The article presents the results of serological control of the effectiveness of vaccination of broilers against infectious bursal disease (IBD) when the immune-complex vaccine Pulvak MagniPlex is used in the incubator.
 Immune-complex vaccines are vaccines of a new generation, the use of which completely eliminates post-vaccination complications in birds and interference phenomena. The vaccine includes a mixture of specific antibodies and the vaccine strain of the IBH virus. The main property of these vaccines is that when administered subcutaneously in day-old chicks or 18-day-old chicken embryos by the in ovo method, immunity is quickly created even in the presence of high maternal antibodies (MAB). Vaccination in the incubator using immune-complex vaccines is more accurate and provides protection to the whole bird, unlike live vaccines, the main method of which is administration with drinking water. Immuno-complex vaccines are effective even in the presence of high MAT in chickens. Due to this, they provide a much higher level of protection due to the high homogeneity of protective antibodies compared to live attenuated vaccines.
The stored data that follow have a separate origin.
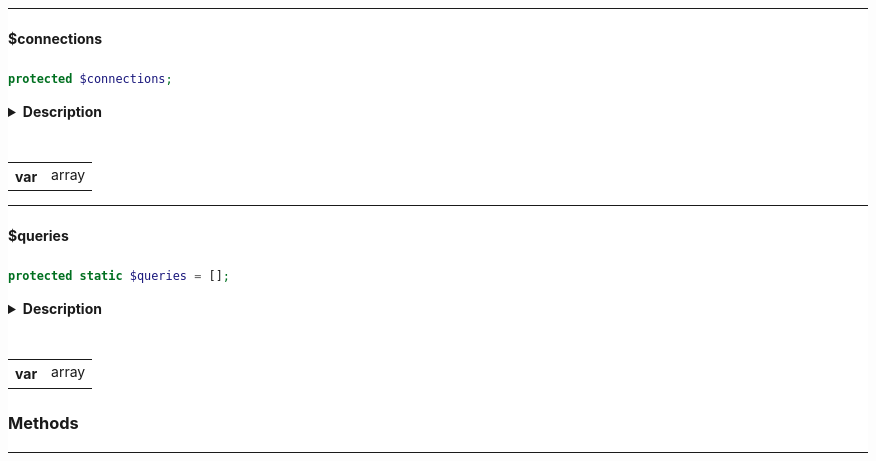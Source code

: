 
<hr>

#### $connections

```php
protected $connections;
```

<details><summary style="margin-bottom:12px;"><strong>Description</strong></summary></details>



<table style="text-align:left">
</table>




<table>
<tr>
<th style="vertical-align:top;">var</th>
<td>array
</td>
</tr>
</table>


<hr>

#### $queries

```php
protected static $queries = [];
```

<details><summary style="margin-bottom:12px;"><strong>Description</strong></summary></details>



<table style="text-align:left">
</table>




<table>
<tr>
<th style="vertical-align:top;">var</th>
<td>array
</td>
</tr>
</table>







### Methods


<hr>
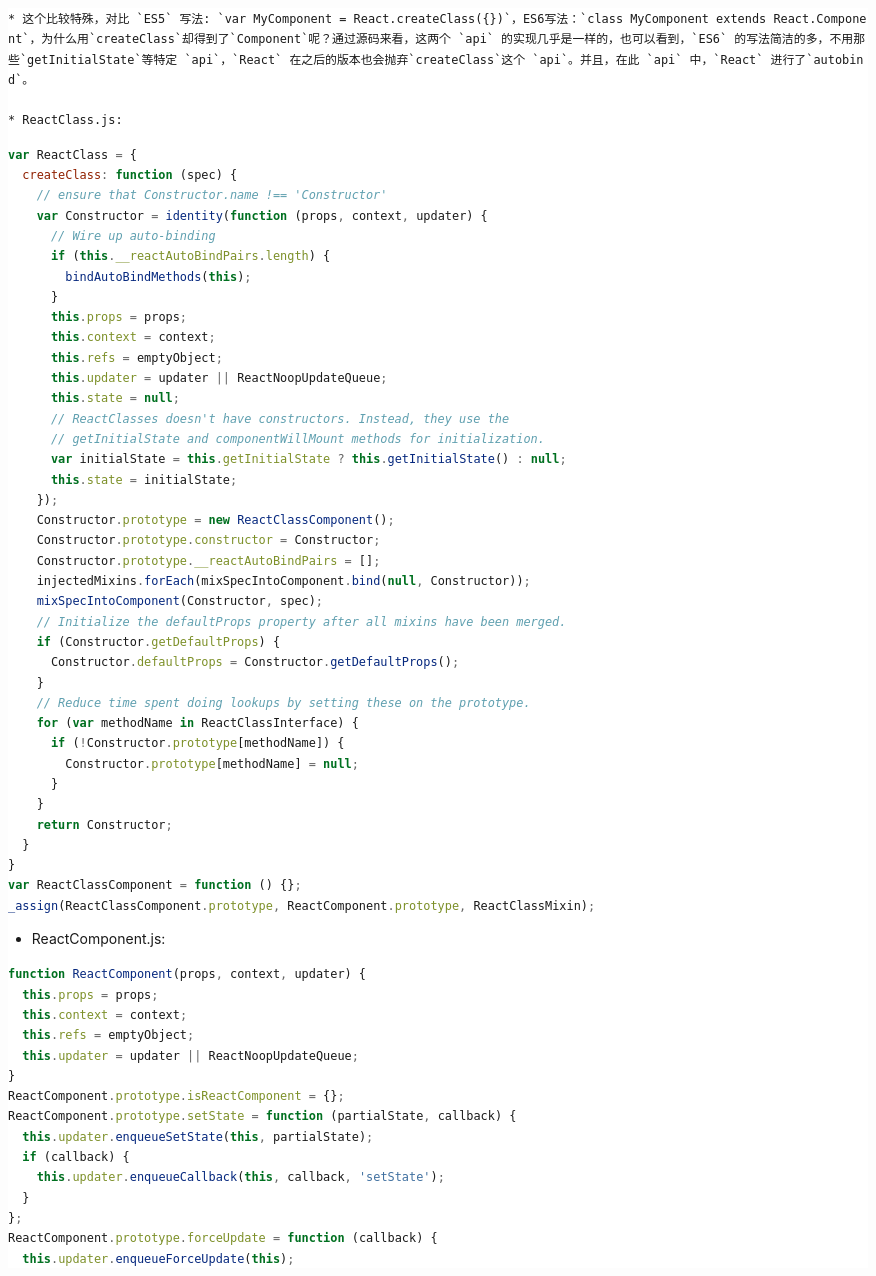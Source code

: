     * 这个比较特殊，对比 `ES5` 写法: `var MyComponent = React.createClass({})`，ES6写法：`class MyComponent extends React.Component`，为什么用`createClass`却得到了`Component`呢？通过源码来看，这两个 `api` 的实现几乎是一样的，也可以看到，`ES6` 的写法简洁的多，不用那些`getInitialState`等特定 `api`，`React` 在之后的版本也会抛弃`createClass`这个 `api`。并且，在此 `api` 中，`React` 进行了`autobind`。

    * ReactClass.js:

```js
var ReactClass = {
  createClass: function (spec) {
    // ensure that Constructor.name !== 'Constructor'
    var Constructor = identity(function (props, context, updater) {
      // Wire up auto-binding
      if (this.__reactAutoBindPairs.length) {
        bindAutoBindMethods(this);
      }
      this.props = props;
      this.context = context;
      this.refs = emptyObject;
      this.updater = updater || ReactNoopUpdateQueue;
      this.state = null;
      // ReactClasses doesn't have constructors. Instead, they use the
      // getInitialState and componentWillMount methods for initialization.
      var initialState = this.getInitialState ? this.getInitialState() : null;
      this.state = initialState;
    });
    Constructor.prototype = new ReactClassComponent();
    Constructor.prototype.constructor = Constructor;
    Constructor.prototype.__reactAutoBindPairs = [];
    injectedMixins.forEach(mixSpecIntoComponent.bind(null, Constructor));
    mixSpecIntoComponent(Constructor, spec);
    // Initialize the defaultProps property after all mixins have been merged.
    if (Constructor.getDefaultProps) {
      Constructor.defaultProps = Constructor.getDefaultProps();
    }
    // Reduce time spent doing lookups by setting these on the prototype.
    for (var methodName in ReactClassInterface) {
      if (!Constructor.prototype[methodName]) {
        Constructor.prototype[methodName] = null;
      }
    }
    return Constructor;
  }
}
var ReactClassComponent = function () {};
_assign(ReactClassComponent.prototype, ReactComponent.prototype, ReactClassMixin);
```

  * ReactComponent.js:

```js
function ReactComponent(props, context, updater) {
  this.props = props;
  this.context = context;
  this.refs = emptyObject;
  this.updater = updater || ReactNoopUpdateQueue;
}
ReactComponent.prototype.isReactComponent = {};
ReactComponent.prototype.setState = function (partialState, callback) {
  this.updater.enqueueSetState(this, partialState);
  if (callback) {
    this.updater.enqueueCallback(this, callback, 'setState');
  }
};
ReactComponent.prototype.forceUpdate = function (callback) {
  this.updater.enqueueForceUpdate(this);
```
 We present the data of serological monitoring on the average titer of antibodies to the IBH virus in blood sera from 15 batches of broilers aged 45-50 days, which were immunized on the first day in the incubator with the immune-complex vaccine Pulvak MagniPlex. It was established that during a single vaccination in the incubator (15 batches), the Pulvak MagniPlex vaccine stimulates the formation of an active immune response to the IBH virus for the entire period of fattening of broilers. The average titers in the blood sera of broilers aged 45-50 days to the IBH virus ranged from 6,995 to 12,388 after a single vaccination in the incubator (15 batches). The percentage of protective antibodies to the IBH virus in 15 batches of broilers varied from 77.3 to 100, which indicates the intensity of immunity to IBH. A single application of the immune-complex vaccine Pulvak MagniPlex in the incubator stimulates the formation of an active immune response to the IBD virus for the entire period of broiler fattening and provides 100 % protection of 12 batches of broilers and 77.3 % of broilers of 3 batches to IBD. The use of Pulvak MagniPlex allows: to create stable immunity against IBD; to form immunity in each individual broiler, regardless of the level of maternal antibodies; to reduce the impact of stress (compared to mass vaccination in the poultry house by the drinking method. Constant control of the effectiveness of the Pulvak MagniPlex immune-complex vaccine by means of serological monitoring of blood sera in ELISA will allow, depending on the epizootic situation, to timely adjust the vaccination scheme of poultry against IBD.